──────── RECORDED DATA

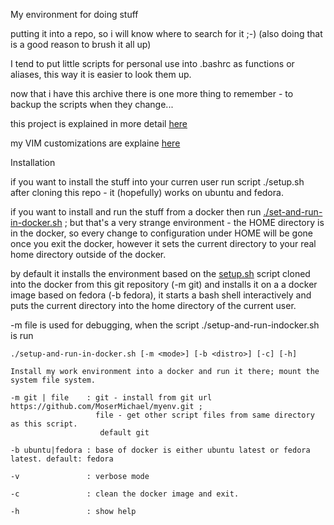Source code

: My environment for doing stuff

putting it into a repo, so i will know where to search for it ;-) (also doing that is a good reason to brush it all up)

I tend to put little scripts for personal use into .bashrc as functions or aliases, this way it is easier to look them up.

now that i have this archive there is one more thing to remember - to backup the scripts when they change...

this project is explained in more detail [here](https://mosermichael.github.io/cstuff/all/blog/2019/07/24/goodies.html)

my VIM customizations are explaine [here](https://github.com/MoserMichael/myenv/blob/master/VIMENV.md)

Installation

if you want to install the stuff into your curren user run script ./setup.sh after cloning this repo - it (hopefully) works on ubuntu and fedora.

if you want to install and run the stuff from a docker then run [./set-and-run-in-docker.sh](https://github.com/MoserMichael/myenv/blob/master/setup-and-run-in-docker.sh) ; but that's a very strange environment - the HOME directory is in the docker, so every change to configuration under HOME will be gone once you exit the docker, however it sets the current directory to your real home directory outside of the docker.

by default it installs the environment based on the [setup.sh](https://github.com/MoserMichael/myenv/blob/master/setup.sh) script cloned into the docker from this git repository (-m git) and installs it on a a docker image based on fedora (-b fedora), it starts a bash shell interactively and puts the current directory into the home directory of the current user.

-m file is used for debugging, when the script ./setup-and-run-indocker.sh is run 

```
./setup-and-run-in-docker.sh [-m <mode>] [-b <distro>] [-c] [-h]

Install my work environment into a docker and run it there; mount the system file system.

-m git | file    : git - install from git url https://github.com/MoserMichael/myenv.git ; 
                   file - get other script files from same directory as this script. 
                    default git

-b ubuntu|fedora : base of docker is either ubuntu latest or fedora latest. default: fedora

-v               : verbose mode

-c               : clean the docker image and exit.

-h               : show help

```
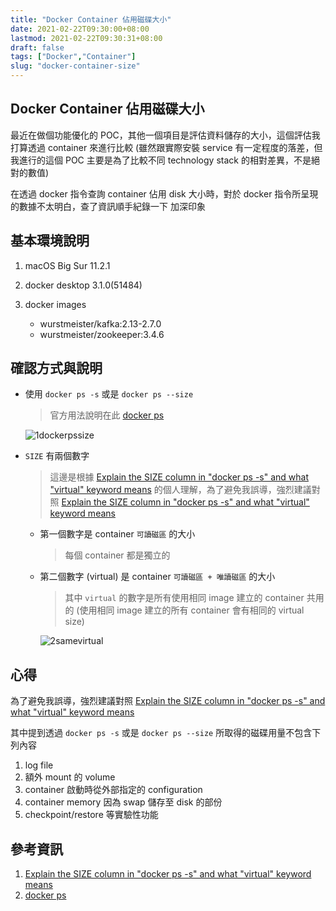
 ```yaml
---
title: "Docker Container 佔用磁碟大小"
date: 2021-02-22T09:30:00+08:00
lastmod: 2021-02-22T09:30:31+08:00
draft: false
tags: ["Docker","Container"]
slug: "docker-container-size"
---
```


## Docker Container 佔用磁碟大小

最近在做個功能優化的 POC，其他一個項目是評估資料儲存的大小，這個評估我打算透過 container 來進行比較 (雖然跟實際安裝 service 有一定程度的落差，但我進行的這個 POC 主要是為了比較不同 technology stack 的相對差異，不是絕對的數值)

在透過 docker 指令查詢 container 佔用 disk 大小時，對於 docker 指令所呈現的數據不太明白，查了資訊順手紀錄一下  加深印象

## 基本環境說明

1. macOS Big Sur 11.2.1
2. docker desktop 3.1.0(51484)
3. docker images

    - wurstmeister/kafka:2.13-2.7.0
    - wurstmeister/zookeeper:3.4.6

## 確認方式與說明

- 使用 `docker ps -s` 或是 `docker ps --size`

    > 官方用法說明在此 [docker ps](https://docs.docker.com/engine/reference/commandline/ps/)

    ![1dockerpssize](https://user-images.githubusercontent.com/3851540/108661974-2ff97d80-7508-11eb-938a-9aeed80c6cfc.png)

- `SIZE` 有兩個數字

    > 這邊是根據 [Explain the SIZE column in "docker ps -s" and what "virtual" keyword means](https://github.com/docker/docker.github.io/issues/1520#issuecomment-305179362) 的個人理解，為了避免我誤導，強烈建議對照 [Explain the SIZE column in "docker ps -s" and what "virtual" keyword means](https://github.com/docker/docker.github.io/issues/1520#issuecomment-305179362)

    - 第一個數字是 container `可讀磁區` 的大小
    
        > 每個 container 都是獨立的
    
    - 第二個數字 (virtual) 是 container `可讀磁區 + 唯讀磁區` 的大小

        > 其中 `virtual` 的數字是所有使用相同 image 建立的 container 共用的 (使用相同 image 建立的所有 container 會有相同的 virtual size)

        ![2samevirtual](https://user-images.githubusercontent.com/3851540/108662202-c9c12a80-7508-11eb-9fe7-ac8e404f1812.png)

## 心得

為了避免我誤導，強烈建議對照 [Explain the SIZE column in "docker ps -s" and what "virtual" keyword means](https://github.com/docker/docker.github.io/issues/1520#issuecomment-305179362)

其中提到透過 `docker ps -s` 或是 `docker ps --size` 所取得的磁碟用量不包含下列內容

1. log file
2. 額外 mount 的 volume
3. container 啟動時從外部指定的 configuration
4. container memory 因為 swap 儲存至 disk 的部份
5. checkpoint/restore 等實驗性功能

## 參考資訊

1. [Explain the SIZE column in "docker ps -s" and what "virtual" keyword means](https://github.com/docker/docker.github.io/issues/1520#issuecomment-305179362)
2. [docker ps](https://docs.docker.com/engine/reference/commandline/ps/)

────────────────

#### ASSIGNED TASK
Copy word for word the lines above, starting at the line containing "-m file is used" and ending at the line containing "最近在做個功能優化的 POC，其他一個項目是評估資料儲存的大小，這個評估我打算透過 container", inclusive, with no pictures.

#### YOUR SOLUTION
-m file is used for debugging, when the script ./setup-and-run-indocker.sh is run 

```
./setup-and-run-in-docker.sh [-m <mode>] [-b <distro>] [-c] [-h]

Install my work environment into a docker and run it there; mount the system file system.

-m git | file    : git - install from git url https://github.com/MoserMichael/myenv.git ; 
                   file - get other script files from same directory as this script. 
                    default git

-b ubuntu|fedora : base of docker is either ubuntu latest or fedora latest. default: fedora

-v               : verbose mode

-c               : clean the docker image and exit.

-h               : show help

```
 ```yaml
---
title: "Docker Container 佔用磁碟大小"
date: 2021-02-22T09:30:00+08:00
lastmod: 2021-02-22T09:30:31+08:00
draft: false
tags: ["Docker","Container"]
slug: "docker-container-size"
---
```


## Docker Container 佔用磁碟大小

最近在做個功能優化的 POC，其他一個項目是評估資料儲存的大小，這個評估我打算透過 container 來進行比較 (雖然跟實際安裝 service 有一定程度的落差，但我進行的這個 POC 主要是為了比較不同 technology stack 的相對差異，不是絕對的數值)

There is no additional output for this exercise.